Of course, none of these practices would be deemed acceptable anywhere in the civilized Western society and, though it may sound ludicrous on the surface, the biblical narrative and stipulations do describe a process of taming an already chaotic world. Torah describes the entrance of God’s cosmic ordering into the socio-moral plane in which we begin to encounter it. Israel acts as the conduit of God’s principles to a world already filled with disharmony, violence and inequality. Israel and its law system are radical and transforming to the ancient world of the Bible, but they do not immediately overturn the entire social order of the existing world system. The men of Israel are told how to treat women captured in war, but are never told to keep their hands off, an instruction that, from our ethical vantage point, would be considerably more acceptable. Within a world system where women were considered weak and inferior, valued only for their physical appeal and procreative abilities, the laws of Israel provided much greater protection. To say they did not go far enough in the immediate context might seem accurate from our perspective, but in the larger scheme the role and treatment of women in the laws of Torah and the principles revealed in the biblical narrative have evolved through the pages of Scripture and into the progression of post-biblical history to where we are today.

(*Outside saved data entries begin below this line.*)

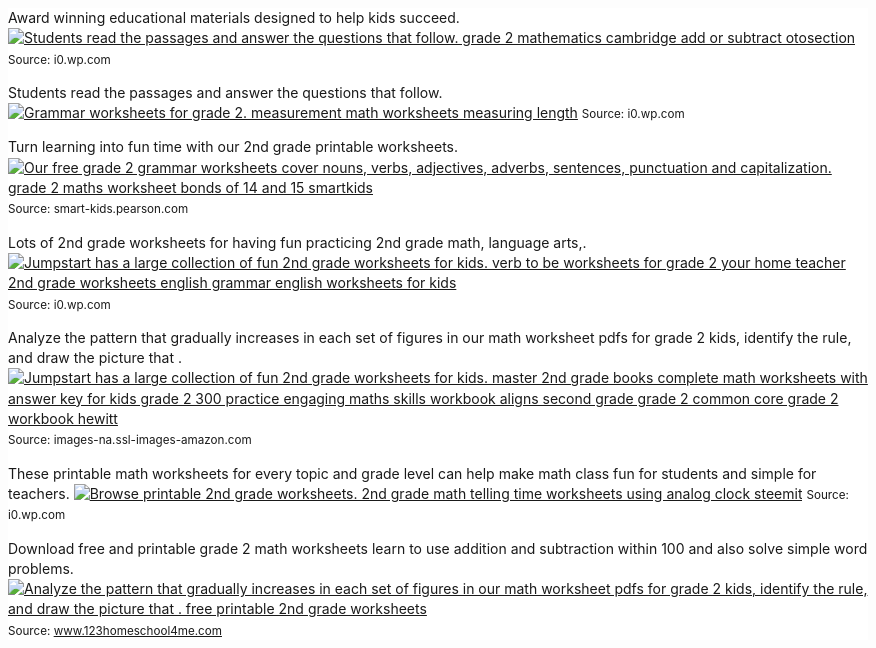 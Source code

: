 Award winning educational materials designed to help kids succeed.
[![Students read the passages and answer the questions that follow. grade 2 mathematics cambridge add or subtract otosection](https://encrypted-tbn0.gstatic.com/images?q=tbn:ANd9GcQnZ1i7JAEldYGzcKXruz8Muhxp4AZmjDUtug&amp;usqp=CAU "grade 2 mathematics cambridge add or subtract otosection")](https://i0.wp.com/www.mathsdiary.com/wp-content/uploads/2015/09/Add-and-carry-digits-worksheet-4.jpg?resize=650,400)
<small>Source: i0.wp.com</small>

Students read the passages and answer the questions that follow.
[![Grammar worksheets for grade 2. measurement math worksheets measuring length](https://encrypted-tbn0.gstatic.com/images?q=tbn:ANd9GcTSE0F8_c7GW7fjhsgqUMeXbM2n4GweyXRd5Q&amp;usqp=CAU "measurement math worksheets measuring length")](https://i0.wp.com/www.2nd-grade-math-salamanders.com/image-files/free-measurement-worksheets-how-many-cm-halves-1.gif)
<small>Source: i0.wp.com</small>

Turn learning into fun time with our 2nd grade printable worksheets.
[![Our free grade 2 grammar worksheets cover nouns, verbs, adjectives, adverbs, sentences, punctuation and capitalization. grade 2 maths worksheet bonds of 14 and 15 smartkids](https://encrypted-tbn0.gstatic.com/images?q=tbn:ANd9GcT4w1ebByP7XE7ZssHT_GRdG4NPx7eApbTJCQ&amp;usqp=CAU "grade 2 maths worksheet bonds of 14 and 15 smartkids")](https://smart-kids.pearson.com/sites/default/files/styles/worksheets/public/images/activity/thumbs/flashcards/worksheets_maths_gr_2e_ws1.jpg)
<small>Source: smart-kids.pearson.com</small>

Lots of 2nd grade worksheets for having fun practicing 2nd grade math, language arts,.
[![Jumpstart has a large collection of fun 2nd grade worksheets for kids. verb to be worksheets for grade 2 your home teacher 2nd grade worksheets english grammar english worksheets for kids](https://encrypted-tbn0.gstatic.com/images?q=tbn:ANd9GcSMPY9Z6S5KdoERF05cNFpx5kGx003deBw_U9y7rQYFbOzVR8YFgi_vUw43E2x88eWYdJM&amp;usqp=CAU "verb to be worksheets for grade 2 your home teacher 2nd grade worksheets english grammar english worksheets for kids")](https://i0.wp.com/i.pinimg.com/originals/d7/db/73/d7db73d69c067ef54b2491ae71249107.png)
<small>Source: i0.wp.com</small>

Analyze the pattern that gradually increases in each set of figures in our math worksheet pdfs for grade 2 kids, identify the rule, and draw the picture that .
[![Jumpstart has a large collection of fun 2nd grade worksheets for kids. master 2nd grade books complete math worksheets with answer key for kids grade 2 300 practice engaging maths skills workbook aligns second grade grade 2 common core grade 2 workbook hewitt](https://encrypted-tbn0.gstatic.com/images?q=tbn:ANd9GcQ5zzJFWtWNZDU54UIPysIfJXuvMjtDfhYK9A&amp;usqp=CAU "master 2nd grade books complete math worksheets with answer key for kids grade 2 300 practice engaging maths skills workbook aligns second grade grade 2 common core grade 2 workbook hewitt")](https://images-na.ssl-images-amazon.com/images/I/51Rtyl3WZuL._SX384_BO1,204,203,200_.jpg)
<small>Source: images-na.ssl-images-amazon.com</small>

These printable math worksheets for every topic and grade level can help make math class fun for students and simple for teachers.
[![Browse printable 2nd grade worksheets. 2nd grade math telling time worksheets using analog clock steemit](https://encrypted-tbn0.gstatic.com/images?q=tbn:ANd9GcSk2mIU4C5dWXPj7-od3TXPxW5Y7sHqT34PKA&amp;usqp=CAU "2nd grade math telling time worksheets using analog clock steemit")](https://i0.wp.com/steemitimages.com/DQmSCACXTq8MGECY47PMfef2mQMJQvchMa6d9CujNLzCbF6/TellingTime1.2.png)
<small>Source: i0.wp.com</small>

Download free and printable grade 2 math worksheets learn to use addition and subtraction within 100 and also solve simple word problems.
[![Analyze the pattern that gradually increases in each set of figures in our math worksheet pdfs for grade 2 kids, identify the rule, and draw the picture that . free printable 2nd grade worksheets](https://encrypted-tbn0.gstatic.com/images?q=tbn:ANd9GcSiIOYOS_4UW2_7P12xvIX2sv-kRt5Yk0YVYQ1EL-Pte92jLWOJx11n97nobTqN7SGrhPs&amp;usqp=CAU "free printable 2nd grade worksheets")](https://www.123homeschool4me.com/wp-content/uploads/2020/02/2nd-grade.jpg)
<small>Source: www.123homeschool4me.com</small>
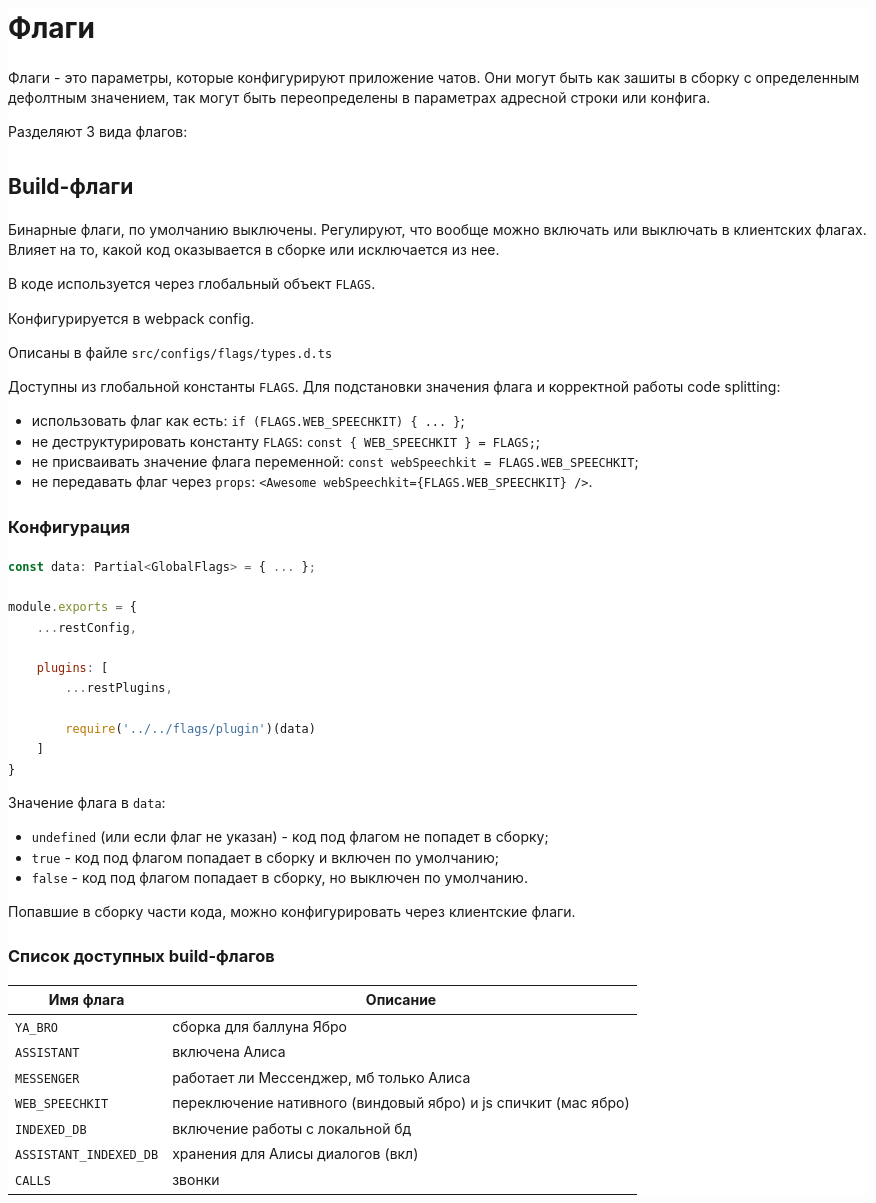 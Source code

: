 # Флаги

Флаги - это параметры, которые конфигурируют приложение чатов. Они могут быть как зашиты в сборку
с определенным дефолтным значением, так могут быть переопределены в параметрах адресной строки или конфига.

Разделяют 3 вида флагов:

## Build-флаги

Бинарные флаги, по умолчанию выключены. Регулируют, что вообще можно включать или выключать в клиентских флагах.
Влияет на то, какой код оказывается в сборке или исключается из нее.

В коде используется через глобальный объект `FLAGS`.

Конфигурируется в webpack config.

Описаны в файле `src/configs/flags/types.d.ts`

Доступны из глобальной константы `FLAGS`. Для подстановки значения флага и корректной работы code splitting:
* использовать флаг как есть: `if (FLAGS.WEB_SPEECHKIT) { ... }`;
* не деструктурировать константу `FLAGS`: `const { WEB_SPEECHKIT } = FLAGS;`;
* не присваивать значение флага переменной: `const webSpeechkit = FLAGS.WEB_SPEECHKIT`;
* не передавать флаг через `props`: `<Awesome webSpeechkit={FLAGS.WEB_SPEECHKIT} />`.

### Конфигурация

```js
const data: Partial<GlobalFlags> = { ... };

module.exports = {
    ...restConfig,

    plugins: [
        ...restPlugins,

        require('../../flags/plugin')(data)
    ]
}
```

Значение флага в `data`:
* `undefined` (или если флаг не указан) - код под флагом не попадет в сборку;
* `true` - код под флагом попадает в сборку и включен по умолчанию;
* `false` - код под флагом попадает в сборку, но выключен по умолчанию.

Попавшие в сборку части кода, можно конфигурировать через клиентские флаги.

### Список доступных build-флагов

| Имя флага | Описание |
| --- | --- |
| `YA_BRO` | сборка для баллуна Ябро |
| `ASSISTANT` | включена Алиса |
| `MESSENGER` | работает ли Мессенджер, мб только Алиса |
| `WEB_SPEECHKIT` | переключение нативного (виндовый ябро) и js спичкит (мас ябро) |
| `INDEXED_DB` | включение работы с локальной бд |
| `ASSISTANT_INDEXED_DB` | хранения для Алисы диалогов (вкл) |
| `CALLS` | звонки | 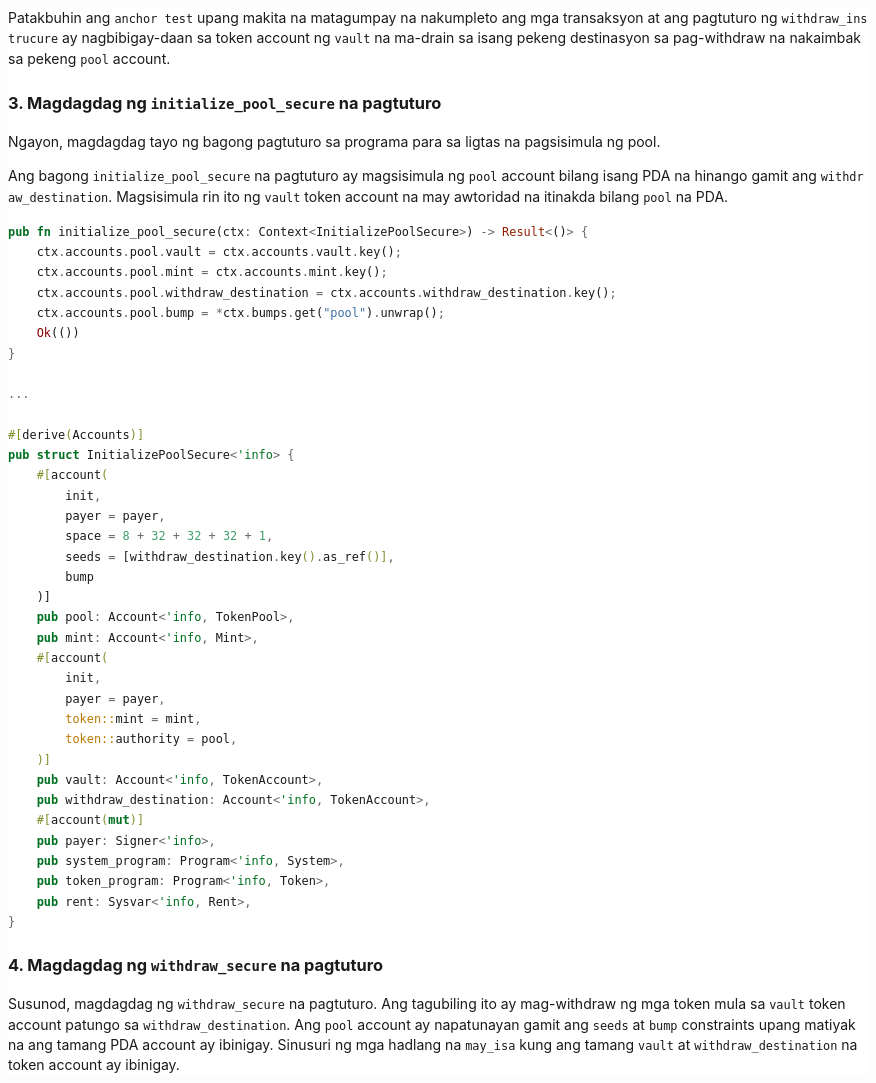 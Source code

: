 Patakbuhin ang `anchor test` upang makita na matagumpay na nakumpleto ang mga transaksyon at ang pagtuturo ng `withdraw_instrucure` ay nagbibigay-daan sa token account ng `vault` na ma-drain sa isang pekeng destinasyon sa pag-withdraw na nakaimbak sa pekeng `pool` account.

### 3. Magdagdag ng `initialize_pool_secure` na pagtuturo

Ngayon, magdagdag tayo ng bagong pagtuturo sa programa para sa ligtas na pagsisimula ng pool.

Ang bagong `initialize_pool_secure` na pagtuturo ay magsisimula ng `pool` account bilang isang PDA na hinango gamit ang `withdraw_destination`. Magsisimula rin ito ng `vault` token account na may awtoridad na itinakda bilang `pool` na PDA.

```rust
pub fn initialize_pool_secure(ctx: Context<InitializePoolSecure>) -> Result<()> {
    ctx.accounts.pool.vault = ctx.accounts.vault.key();
    ctx.accounts.pool.mint = ctx.accounts.mint.key();
    ctx.accounts.pool.withdraw_destination = ctx.accounts.withdraw_destination.key();
    ctx.accounts.pool.bump = *ctx.bumps.get("pool").unwrap();
    Ok(())
}

...

#[derive(Accounts)]
pub struct InitializePoolSecure<'info> {
    #[account(
        init,
        payer = payer,
        space = 8 + 32 + 32 + 32 + 1,
        seeds = [withdraw_destination.key().as_ref()],
        bump
    )]
    pub pool: Account<'info, TokenPool>,
    pub mint: Account<'info, Mint>,
    #[account(
        init,
        payer = payer,
        token::mint = mint,
        token::authority = pool,
    )]
    pub vault: Account<'info, TokenAccount>,
    pub withdraw_destination: Account<'info, TokenAccount>,
    #[account(mut)]
    pub payer: Signer<'info>,
    pub system_program: Program<'info, System>,
    pub token_program: Program<'info, Token>,
    pub rent: Sysvar<'info, Rent>,
}
```

### 4. Magdagdag ng `withdraw_secure` na pagtuturo

Susunod, magdagdag ng `withdraw_secure` na pagtuturo. Ang tagubiling ito ay mag-withdraw ng mga token mula sa `vault` token account patungo sa `withdraw_destination`. Ang `pool` account ay napatunayan gamit ang `seeds` at `bump` constraints upang matiyak na ang tamang PDA account ay ibinigay. Sinusuri ng mga hadlang na `may_isa` kung ang tamang `vault` at `withdraw_destination` na token account ay ibinigay.

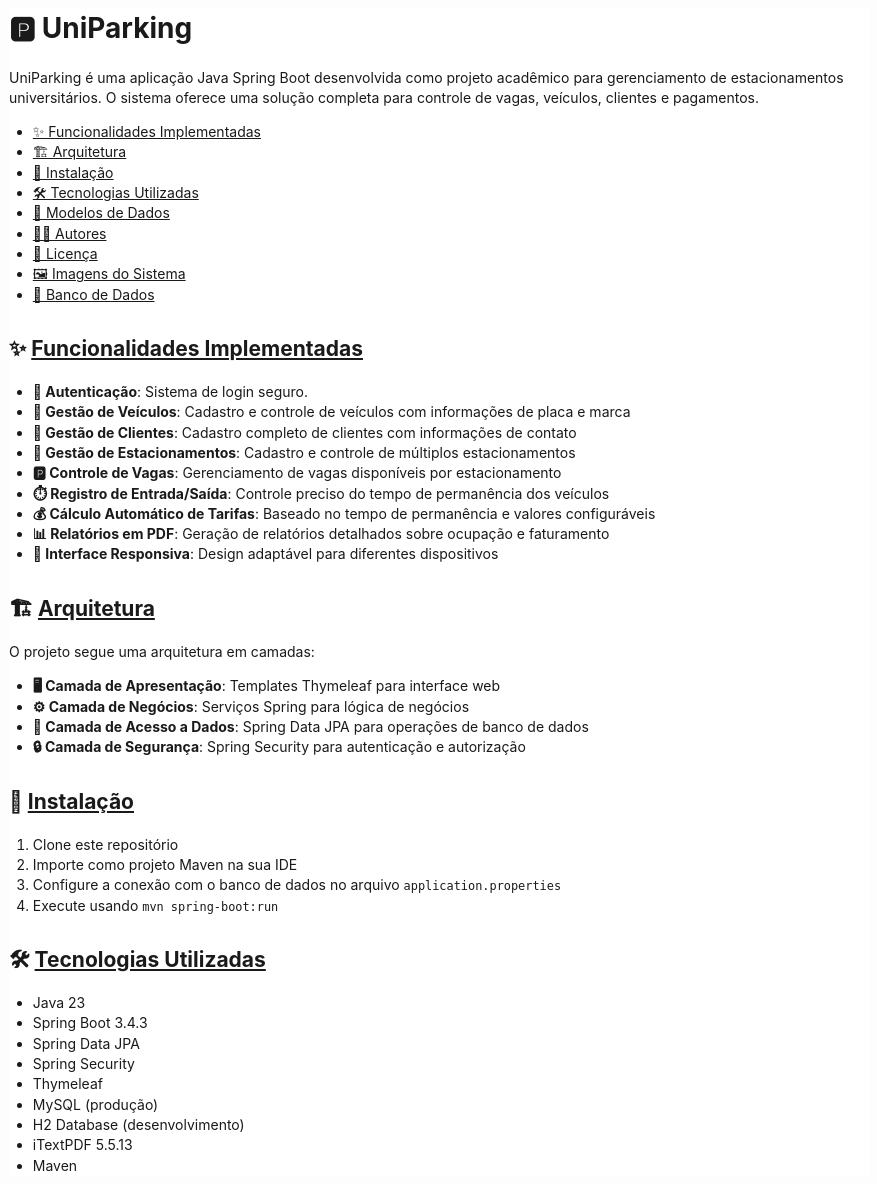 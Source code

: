 # 🅿️ UniParking

UniParking é uma aplicação Java Spring Boot desenvolvida como projeto acadêmico para gerenciamento de estacionamentos universitários. O sistema oferece uma solução completa para controle de vagas, veículos, clientes e pagamentos.


* [✨ Funcionalidades Implementadas](#-funcionalidades-implementadas)
* [🏗️ Arquitetura](#️-arquitetura)
* [🚀 Instalação](#-instalação)
* [🛠️ Tecnologias Utilizadas](#️-tecnologias-utilizadas)
* [📝 Modelos de Dados](#-modelos-de-dados)
* [👨‍💻 Autores](#-autores)
* [📄 Licença](#-licença)
* [🖼️ Imagens do Sistema](#️-imagens-do-sistema)
* [💾 Banco de Dados](#-banco-de-dados)


## ✨ [Funcionalidades Implementadas](#-funcionalidades-implementadas)

* **🔐 Autenticação**: Sistema de login seguro.
* **🚗 Gestão de Veículos**: Cadastro e controle de veículos com informações de placa e marca
* **👥 Gestão de Clientes**: Cadastro completo de clientes com informações de contato
* **🏢 Gestão de Estacionamentos**: Cadastro e controle de múltiplos estacionamentos
* **🅿️ Controle de Vagas**: Gerenciamento de vagas disponíveis por estacionamento
* **⏱️ Registro de Entrada/Saída**: Controle preciso do tempo de permanência dos veículos
* **💰 Cálculo Automático de Tarifas**: Baseado no tempo de permanência e valores configuráveis
* **📊 Relatórios em PDF**: Geração de relatórios detalhados sobre ocupação e faturamento
* **📱 Interface Responsiva**: Design adaptável para diferentes dispositivos

## 🏗️ [Arquitetura](#️-arquitetura)

O projeto segue uma arquitetura em camadas:

* **🖥️ Camada de Apresentação**: Templates Thymeleaf para interface web
* **⚙️ Camada de Negócios**: Serviços Spring para lógica de negócios
* **💾 Camada de Acesso a Dados**: Spring Data JPA para operações de banco de dados
* **🔒 Camada de Segurança**: Spring Security para autenticação e autorização

## 🚀 [Instalação](#-instalação)

1. Clone este repositório
2. Importe como projeto Maven na sua IDE
3. Configure a conexão com o banco de dados no arquivo `application.properties`
4. Execute usando `mvn spring-boot:run`

## 🛠️ [Tecnologias Utilizadas](#️-tecnologias-utilizadas)

* Java 23
* Spring Boot 3.4.3
* Spring Data JPA
* Spring Security
* Thymeleaf
* MySQL (produção)
* H2 Database (desenvolvimento)
* iTextPDF 5.5.13
* Maven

My main point here is that each of these laws and stories must be viewed through the lens of progressive revelation, revelation that continues to be advanced into this world through the body of faith. Narrow biblical stipulations should not be taken as the last and final word. They are part of the divine transformation of humanity and the full restoration of relational harmony that Kefa describes as “the salvation that is ready to be revealed” (1 Pet 1:4). Therefore, it is not productive to attempt to see most of these laws, including those in the Apostolic Witness, as unchanging, timeless, and universal prescriptions; rather to view them as part of a trajectory in Scripture leading toward a final goal.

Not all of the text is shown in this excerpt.